#### RECORDS PROVIDED ####

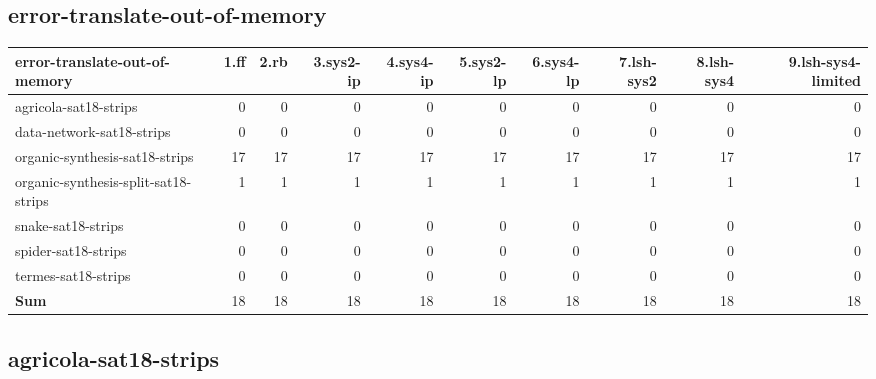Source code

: \documentclass{article}
\begin{document}
\hypertarget{error-error-translate-out-of-memory}{}
\subsection*{error-translate-out-of-memory}

\begin{tabular}{@{}lrrrrrrrrr@{}}
error-translate-out-of-memory & 1.ff & 2.rb & 3.sys2-ip & 4.sys4-ip & 5.sys2-lp & 6.sys4-lp & 7.lsh-sys2 & 8.lsh-sys4 & 9.lsh-sys4-limited \\
\midrule
agricola-sat18-strips & 0 & 0 & 0 & 0 & 0 & 0 & 0 & 0 & 0 \\
data-network-sat18-strips & 0 & 0 & 0 & 0 & 0 & 0 & 0 & 0 & 0 \\
organic-synthesis-sat18-strips & 17 & 17 & 17 & 17 & 17 & 17 & 17 & 17 & 17 \\
organic-synthesis-split-sat18-strips & 1 & 1 & 1 & 1 & 1 & 1 & 1 & 1 & 1 \\
snake-sat18-strips & 0 & 0 & 0 & 0 & 0 & 0 & 0 & 0 & 0 \\
spider-sat18-strips & 0 & 0 & 0 & 0 & 0 & 0 & 0 & 0 & 0 \\
termes-sat18-strips & 0 & 0 & 0 & 0 & 0 & 0 & 0 & 0 & 0 \\
\textbf{Sum} & 18 & 18 & 18 & 18 & 18 & 18 & 18 & 18 & 18 \\
\end{tabular}

\hypertarget{error-agricola-sat18-strips}{}
\subsection*{agricola-sat18-strips}
\end{document}
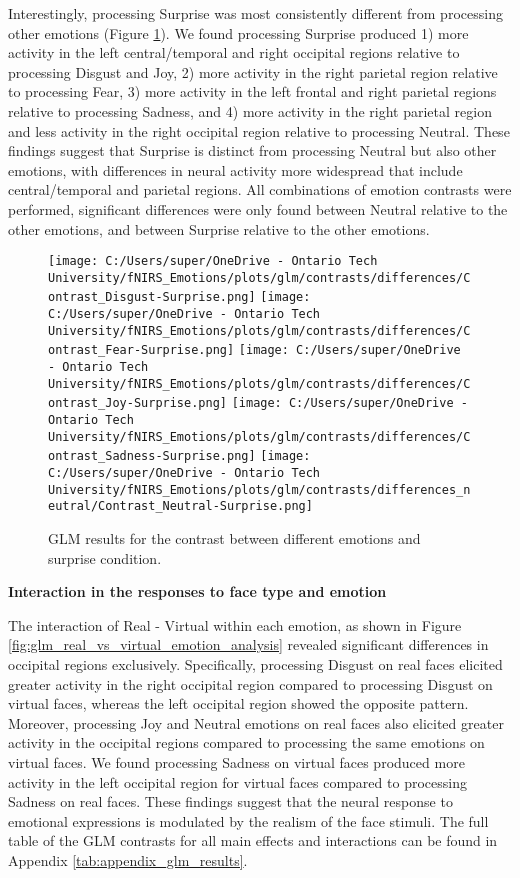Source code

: Interestingly, processing Surprise was most consistently different from processing other emotions (Figure \ref{fig:glm_emotion_analysis_surprise}). 
We found processing Surprise produced 1) more activity in the left central/temporal and right occipital regions relative to processing Disgust and Joy, 
2) more activity in the right parietal region relative to processing Fear, 3) more activity in the left frontal and right parietal regions relative to processing Sadness, and
4) more activity in the right parietal region and less activity in the right occipital region relative to processing Neutral.
These findings suggest that Surprise is distinct from processing Neutral but also other emotions, with differences in neural activity more widespread that include central/temporal and parietal regions. 
All combinations of emotion contrasts were performed, significant differences were only found between Neutral relative to the other emotions, and between Surprise relative to the other emotions.

\begin{figure}[H]
    \centering
      \texttt{[image: C:/Users/super/OneDrive - Ontario Tech University/fNIRS\_Emotions/plots/glm/contrasts/differences/Contrast\_Disgust-Surprise.png]}
      \texttt{[image: C:/Users/super/OneDrive - Ontario Tech University/fNIRS\_Emotions/plots/glm/contrasts/differences/Contrast\_Fear-Surprise.png]}
      \texttt{[image: C:/Users/super/OneDrive - Ontario Tech University/fNIRS\_Emotions/plots/glm/contrasts/differences/Contrast\_Joy-Surprise.png]}
      \texttt{[image: C:/Users/super/OneDrive - Ontario Tech University/fNIRS\_Emotions/plots/glm/contrasts/differences/Contrast\_Sadness-Surprise.png]}
      \texttt{[image: C:/Users/super/OneDrive - Ontario Tech University/fNIRS\_Emotions/plots/glm/contrasts/differences\_neutral/Contrast\_Neutral-Surprise.png]}
      \caption[GLM: Emotion vs. Surprise]{GLM results for the contrast between different emotions and surprise condition.}
      \label{fig:glm_emotion_analysis_surprise}
\end{figure}

\noindent
\textbf{Interaction in the responses to face type and emotion}

The interaction of Real - Virtual within each emotion, as shown in Figure \ref{fig:glm_real_vs_virtual_emotion_analysis} revealed significant differences in occipital regions exclusively.
Specifically, processing Disgust on real faces elicited greater activity in the right occipital region compared to processing Disgust on virtual faces, whereas the left occipital region showed the opposite pattern.
Moreover, processing Joy and Neutral emotions on real faces also elicited greater activity in the occipital regions compared to processing the same emotions on virtual faces.
We found processing Sadness on virtual faces produced more activity in the left occipital region for virtual faces compared to processing Sadness on real faces. 
These findings suggest that the neural response to emotional expressions is modulated by the realism of the face stimuli. 
The full table of the GLM contrasts for all main effects and interactions can be found in Appendix \ref{tab:appendix_glm_results}.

####

## TASK TO CARRY OUT
Where a line in the data contains the string "that", add it to your count, and give only the final number.

## RESULT FOR THIS TASK
2